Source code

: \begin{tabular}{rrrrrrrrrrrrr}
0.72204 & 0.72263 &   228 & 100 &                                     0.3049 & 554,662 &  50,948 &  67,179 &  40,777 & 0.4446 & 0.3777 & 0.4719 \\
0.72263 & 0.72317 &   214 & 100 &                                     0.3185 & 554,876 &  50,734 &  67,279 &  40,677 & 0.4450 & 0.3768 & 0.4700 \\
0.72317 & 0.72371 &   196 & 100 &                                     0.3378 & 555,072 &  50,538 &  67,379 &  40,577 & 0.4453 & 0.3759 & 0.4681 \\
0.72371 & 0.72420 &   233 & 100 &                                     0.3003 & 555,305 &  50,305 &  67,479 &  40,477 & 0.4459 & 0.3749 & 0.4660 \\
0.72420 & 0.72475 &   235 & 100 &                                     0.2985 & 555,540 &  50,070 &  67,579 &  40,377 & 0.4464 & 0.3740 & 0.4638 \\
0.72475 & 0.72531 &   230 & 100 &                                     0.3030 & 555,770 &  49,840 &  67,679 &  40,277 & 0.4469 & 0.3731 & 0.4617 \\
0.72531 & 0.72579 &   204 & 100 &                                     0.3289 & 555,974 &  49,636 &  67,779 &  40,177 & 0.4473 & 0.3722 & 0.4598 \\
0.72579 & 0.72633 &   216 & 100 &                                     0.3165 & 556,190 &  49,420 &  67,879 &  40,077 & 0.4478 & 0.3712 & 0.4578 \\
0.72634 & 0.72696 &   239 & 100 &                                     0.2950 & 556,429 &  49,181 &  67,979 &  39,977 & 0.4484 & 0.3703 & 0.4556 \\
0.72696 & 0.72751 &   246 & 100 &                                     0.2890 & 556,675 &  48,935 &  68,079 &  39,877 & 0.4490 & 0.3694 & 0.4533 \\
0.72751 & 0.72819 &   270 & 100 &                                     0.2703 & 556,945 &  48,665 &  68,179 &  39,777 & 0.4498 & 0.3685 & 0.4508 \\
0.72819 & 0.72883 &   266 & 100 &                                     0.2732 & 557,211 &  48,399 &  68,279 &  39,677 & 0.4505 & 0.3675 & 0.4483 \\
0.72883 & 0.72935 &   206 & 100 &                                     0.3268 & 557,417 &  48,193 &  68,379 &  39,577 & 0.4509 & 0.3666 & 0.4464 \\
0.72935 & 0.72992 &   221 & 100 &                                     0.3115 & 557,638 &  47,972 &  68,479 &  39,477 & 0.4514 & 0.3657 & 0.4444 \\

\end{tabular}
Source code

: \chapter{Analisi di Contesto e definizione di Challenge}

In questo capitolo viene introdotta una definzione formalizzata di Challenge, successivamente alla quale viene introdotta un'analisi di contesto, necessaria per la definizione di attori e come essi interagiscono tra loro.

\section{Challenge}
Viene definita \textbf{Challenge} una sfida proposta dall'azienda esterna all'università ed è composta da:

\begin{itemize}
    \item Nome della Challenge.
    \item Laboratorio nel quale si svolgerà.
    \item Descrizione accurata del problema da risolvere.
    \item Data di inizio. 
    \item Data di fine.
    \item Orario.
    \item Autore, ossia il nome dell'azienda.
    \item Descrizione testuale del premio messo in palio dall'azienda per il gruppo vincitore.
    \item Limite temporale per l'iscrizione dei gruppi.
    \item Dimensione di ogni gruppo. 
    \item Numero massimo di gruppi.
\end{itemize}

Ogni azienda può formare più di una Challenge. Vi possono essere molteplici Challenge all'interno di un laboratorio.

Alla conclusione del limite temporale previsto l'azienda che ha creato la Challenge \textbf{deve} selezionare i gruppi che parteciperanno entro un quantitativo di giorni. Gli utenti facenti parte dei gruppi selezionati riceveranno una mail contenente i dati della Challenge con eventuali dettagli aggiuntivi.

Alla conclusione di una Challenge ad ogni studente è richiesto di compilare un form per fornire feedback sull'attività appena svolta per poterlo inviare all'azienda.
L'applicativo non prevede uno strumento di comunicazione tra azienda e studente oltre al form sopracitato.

════

## What is required
Repeat, exactly as they stand above, the lines from the line with "0.72935 & 0.72992" to the line with "Nome della Challenge.", both lines included.

## Problem solution
0.72935 & 0.72992 &   221 & 100 &                                     0.3115 & 557,638 &  47,972 &  68,479 &  39,477 & 0.4514 & 0.3657 & 0.4444 \\

\end{tabular}
Source code

: \chapter{Analisi di Contesto e definizione di Challenge}

In questo capitolo viene introdotta una definzione formalizzata di Challenge, successivamente alla quale viene introdotta un'analisi di contesto, necessaria per la definizione di attori e come essi interagiscono tra loro.

\section{Challenge}
Viene definita \textbf{Challenge} una sfida proposta dall'azienda esterna all'università ed è composta da:

\begin{itemize}
    \item Nome della Challenge.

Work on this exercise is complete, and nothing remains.